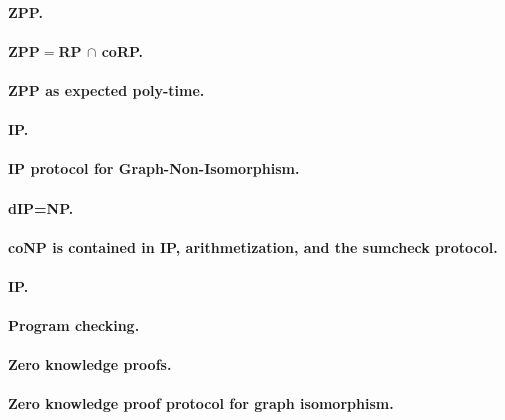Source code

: \documentclass[11pt,a4paper]{article}
\theoremstyle{definition}
\begin{document}
\paragraph{ZPP.}

\paragraph{ZPP$=$RP $\cap$ coRP.}

\paragraph{ZPP as expected poly-time.}

\paragraph{IP.}

\paragraph{IP protocol for Graph-Non-Isomorphism.}

\paragraph{dIP=NP.}

\paragraph{coNP is contained in IP, arithmetization, and the sumcheck protocol.}

\paragraph{IP.}

\paragraph{Program checking.}

\paragraph{Zero knowledge proofs.}

\paragraph{Zero knowledge proof protocol for graph isomorphism.}
\end{document}

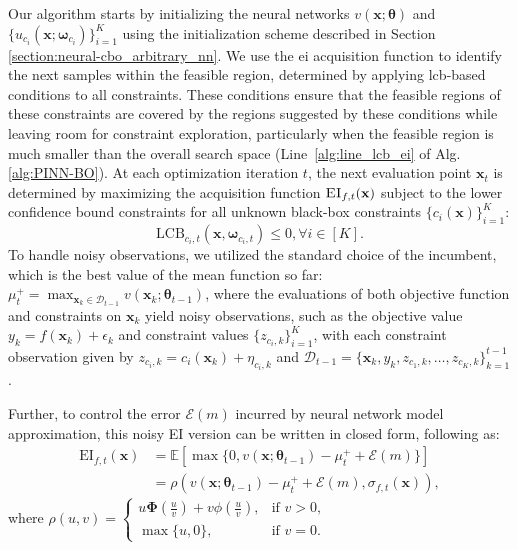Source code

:Our algorithm starts by initializing the neural networks $v(\mathbf{x}; \boldsymbol{\theta})$ and $\{u_{c_i}(\mathbf{x}; \boldsymbol{\omega}_{c_i})\}_{i=1}^K$ using the initialization scheme described in Section \ref{section:neural-cbo_arbitrary_nn}. We use the \ac{ei} acquisition function to identify the next samples within the feasible region, determined by applying \ac{lcb}-based conditions to all constraints. These conditions ensure that the feasible regions of these constraints are covered by the regions suggested by these conditions while leaving room for constraint exploration, particularly when the feasible region is much smaller than the overall search space  (Line~\ref{alg:line_lcb_ei} of Alg. \ref{alg:PINN-BO}). At each optimization iteration $t$, the next evaluation point $\mathbf{x}_t$ is determined by maximizing the acquisition function $\textsc{EI}_{f,t}(\mathbf{x})$ subject to the lower confidence bound constraints for all unknown black-box constraints $\{c_i(\mathbf{x})\}_{i=1}^K$:
\[
\text{LCB}_{c_i,t}(\mathbf{x}, \boldsymbol{\omega}_{c_i,t}) \le 0, \forall i \in [K].
\]
To handle noisy observations, we utilized the standard choice of the incumbent, which is
the best value of the mean function so far:
$\mu^+_t = \max_{\mathbf{x}_k \in \mathcal{D}_{t-1}} v(\mathbf{x}_k; \boldsymbol{\theta}_{t-1})$, where  
the evaluations of both objective function and constraints on $\mathbf{x}_k$ yield noisy observations, such as the objective value $y_k = f(\mathbf{x}_k) + \epsilon_k$ and constraint values $\{z_{c_i,k}\}_{i=1}^K$, with each constraint observation given by $z_{c_i,k} = c_i(\mathbf{x}_k) + \eta_{c_i,k}$ and $\mathcal{D}_{t-1} = \{\mathbf{x}_k, y_k, z_{c_1,k}, \dots, z_{{c_K}, k}\}_{k=1}^{t-1}$. 


Further, to control the error $\mathcal{E}(m)$ incurred by neural network model approximation, this noisy EI version can be written in closed form, following \citet{tran2022regret} as: 
\begin{align*}
    \text{EI}_{f,t}(\mathbf{x}) &= \mathbb{E}[\max \{0, v(\mathbf{x}; \boldsymbol{\theta}_{t-1}) - \mu^+_t + \mathcal{E}(m)\}]
    \\
    &= \rho (v(\mathbf{x}; \boldsymbol{\theta}_{t-1})- \mu^+_t + \mathcal{E}(m), \sigma_{f,t}(\mathbf{x})), 
\end{align*}
where $
  \rho(u,v) =
    \begin{cases}
      u \boldsymbol{\Phi}(\frac{u}{v}) + v \phi(\frac{u}{v}), & \text{if } v>0,
      \\
      \max \{u, 0\}, & \text{if } v=0.
    \end{cases}       
$
 

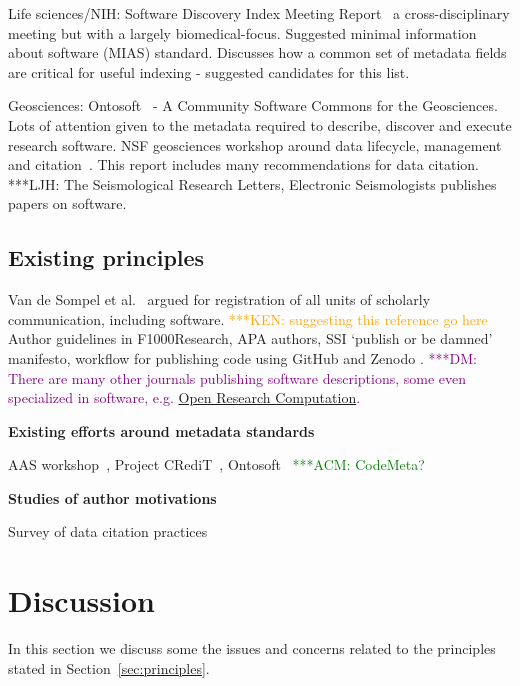 \documentclass[11pt, oneside]{amsart}
\newcommand{\niemnote}[1]{ {\textcolor{orange} { ***KEN: #1 }}} %
\newcommand{\dmnote}[1]{ {\textcolor{purple} { ***DM: #1 }}} %
\newcommand{\acmnote}[1]{ {\textcolor{green} { ***ACM: #1 }}} %
\newcommand{\LJHnote}[1]{ {\textcolor{fuschsia} { ***LJH: #1 }}} %
\begin{document}
Life sciences/NIH: Software Discovery Index Meeting Report~\cite{software-discovery-index} a cross-disciplinary meeting
but with a largely biomedical-focus. Suggested minimal information about software (MIAS) standard. Discusses how a common set of metadata
fields are critical for useful indexing - suggested candidates for this list.

Geosciences: Ontosoft~\cite{ontosoft} - A Community Software Commons for the Geosciences. Lots of attention given to the metadata
required to describe, discover and execute research software. NSF geosciences workshop around data lifecycle, management and citation~\cite{nsf-geo-data}. This report includes many recommendations for data citation.
\LJHnote{ The Seismological Research Letters, Electronic Seismologists publishes papers on software.} %

\subsection{Existing principles}

Van de Sompel et al.~\cite{VandeSompel2004} argued for registration of all units of scholarly communication, including software.\niemnote{suggesting this reference go here}
Author guidelines in F1000Research, APA authors, SSI `publish or be damned'
\cite{ssi-publish-or-be-damned} manifesto, workflow for publishing code using
GitHub and Zenodo \cite{github-citable-code-guide}.
\dmnote{There are many other journals publishing software descriptions, some even specialized in software, e.g. \href{http://www.openresearchcomputation.com}{Open Research Computation}.}

\textbf{Existing efforts around metadata standards}

AAS workshop~\cite{aas-software-index}, Project CRediT~\cite{casrai-credit}, Ontosoft~\cite{ontosoft}
\acmnote{ CodeMeta? }

\textbf{Studies of author motivations}

Survey of data citation practices \cite{Kratz_2015}


\section{Discussion}
\label{sec:discussion}

In this section we discuss some the issues and concerns related to the principles stated in Section~\ref{sec:principles}.
\end{document}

····················

◆ **Exercise description**
Return the material above verbatim. Pictures are to be excluded.

◆ **Answer space**
Source code

: \documentclass[11pt,a4paper]{article}
\theoremstyle{definition}
\begin{document}
\paragraph{ZPP.}

\paragraph{ZPP$=$RP $\cap$ coRP.}

\paragraph{ZPP as expected poly-time.}

\paragraph{IP.}

\paragraph{IP protocol for Graph-Non-Isomorphism.}

\paragraph{dIP=NP.}

\paragraph{coNP is contained in IP, arithmetization, and the sumcheck protocol.}

\paragraph{IP.}

\paragraph{Program checking.}

\paragraph{Zero knowledge proofs.}

\paragraph{Zero knowledge proof protocol for graph isomorphism.}
\end{document}

Source code

:Our algorithm starts by initializing the neural networks $v(\mathbf{x}; \boldsymbol{\theta})$ and $\{u_{c_i}(\mathbf{x}; \boldsymbol{\omega}_{c_i})\}_{i=1}^K$ using the initialization scheme described in Section \ref{section:neural-cbo_arbitrary_nn}. We use the \ac{ei} acquisition function to identify the next samples within the feasible region, determined by applying \ac{lcb}-based conditions to all constraints. These conditions ensure that the feasible regions of these constraints are covered by the regions suggested by these conditions while leaving room for constraint exploration, particularly when the feasible region is much smaller than the overall search space  (Line~\ref{alg:line_lcb_ei} of Alg. \ref{alg:PINN-BO}). At each optimization iteration $t$, the next evaluation point $\mathbf{x}_t$ is determined by maximizing the acquisition function $\textsc{EI}_{f,t}(\mathbf{x})$ subject to the lower confidence bound constraints for all unknown black-box constraints $\{c_i(\mathbf{x})\}_{i=1}^K$:
\[
\text{LCB}_{c_i,t}(\mathbf{x}, \boldsymbol{\omega}_{c_i,t}) \le 0, \forall i \in [K].
\]
To handle noisy observations, we utilized the standard choice of the incumbent, which is
the best value of the mean function so far:
$\mu^+_t = \max_{\mathbf{x}_k \in \mathcal{D}_{t-1}} v(\mathbf{x}_k; \boldsymbol{\theta}_{t-1})$, where  
the evaluations of both objective function and constraints on $\mathbf{x}_k$ yield noisy observations, such as the objective value $y_k = f(\mathbf{x}_k) + \epsilon_k$ and constraint values $\{z_{c_i,k}\}_{i=1}^K$, with each constraint observation given by $z_{c_i,k} = c_i(\mathbf{x}_k) + \eta_{c_i,k}$ and $\mathcal{D}_{t-1} = \{\mathbf{x}_k, y_k, z_{c_1,k}, \dots, z_{{c_K}, k}\}_{k=1}^{t-1}$. 


Further, to control the error $\mathcal{E}(m)$ incurred by neural network model approximation, this noisy EI version can be written in closed form, following \citet{tran2022regret} as: 
\begin{align*}
    \text{EI}_{f,t}(\mathbf{x}) &= \mathbb{E}[\max \{0, v(\mathbf{x}; \boldsymbol{\theta}_{t-1}) - \mu^+_t + \mathcal{E}(m)\}]
    \\
    &= \rho (v(\mathbf{x}; \boldsymbol{\theta}_{t-1})- \mu^+_t + \mathcal{E}(m), \sigma_{f,t}(\mathbf{x})), 
\end{align*}
where $
  \rho(u,v) =
    \begin{cases}
      u \boldsymbol{\Phi}(\frac{u}{v}) + v \phi(\frac{u}{v}), & \text{if } v>0,
      \\
      \max \{u, 0\}, & \text{if } v=0.
    \end{cases}       
$
 

 \documentclass[11pt, oneside]{amsart}
\newcommand{\niemnote}[1]{ {\textcolor{orange} { ***KEN: #1 }}} %
\newcommand{\dmnote}[1]{ {\textcolor{purple} { ***DM: #1 }}} %
\newcommand{\acmnote}[1]{ {\textcolor{green} { ***ACM: #1 }}} %
\newcommand{\LJHnote}[1]{ {\textcolor{fuschsia} { ***LJH: #1 }}} %
\begin{document}
Life sciences/NIH: Software Discovery Index Meeting Report~\cite{software-discovery-index} a cross-disciplinary meeting
but with a largely biomedical-focus. Suggested minimal information about software (MIAS) standard. Discusses how a common set of metadata
fields are critical for useful indexing - suggested candidates for this list.

Geosciences: Ontosoft~\cite{ontosoft} - A Community Software Commons for the Geosciences. Lots of attention given to the metadata
required to describe, discover and execute research software. NSF geosciences workshop around data lifecycle, management and citation~\cite{nsf-geo-data}. This report includes many recommendations for data citation.
\LJHnote{ The Seismological Research Letters, Electronic Seismologists publishes papers on software.} %

\subsection{Existing principles}

Van de Sompel et al.~\cite{VandeSompel2004} argued for registration of all units of scholarly communication, including software.\niemnote{suggesting this reference go here}
Author guidelines in F1000Research, APA authors, SSI `publish or be damned'
\cite{ssi-publish-or-be-damned} manifesto, workflow for publishing code using
GitHub and Zenodo \cite{github-citable-code-guide}.
\dmnote{There are many other journals publishing software descriptions, some even specialized in software, e.g. \href{http://www.openresearchcomputation.com}{Open Research Computation}.}

\textbf{Existing efforts around metadata standards}

AAS workshop~\cite{aas-software-index}, Project CRediT~\cite{casrai-credit}, Ontosoft~\cite{ontosoft}
\acmnote{ CodeMeta? }

\textbf{Studies of author motivations}

Survey of data citation practices \cite{Kratz_2015}


\section{Discussion}
\label{sec:discussion}

In this section we discuss some the issues and concerns related to the principles stated in Section~\ref{sec:principles}.
\end{document}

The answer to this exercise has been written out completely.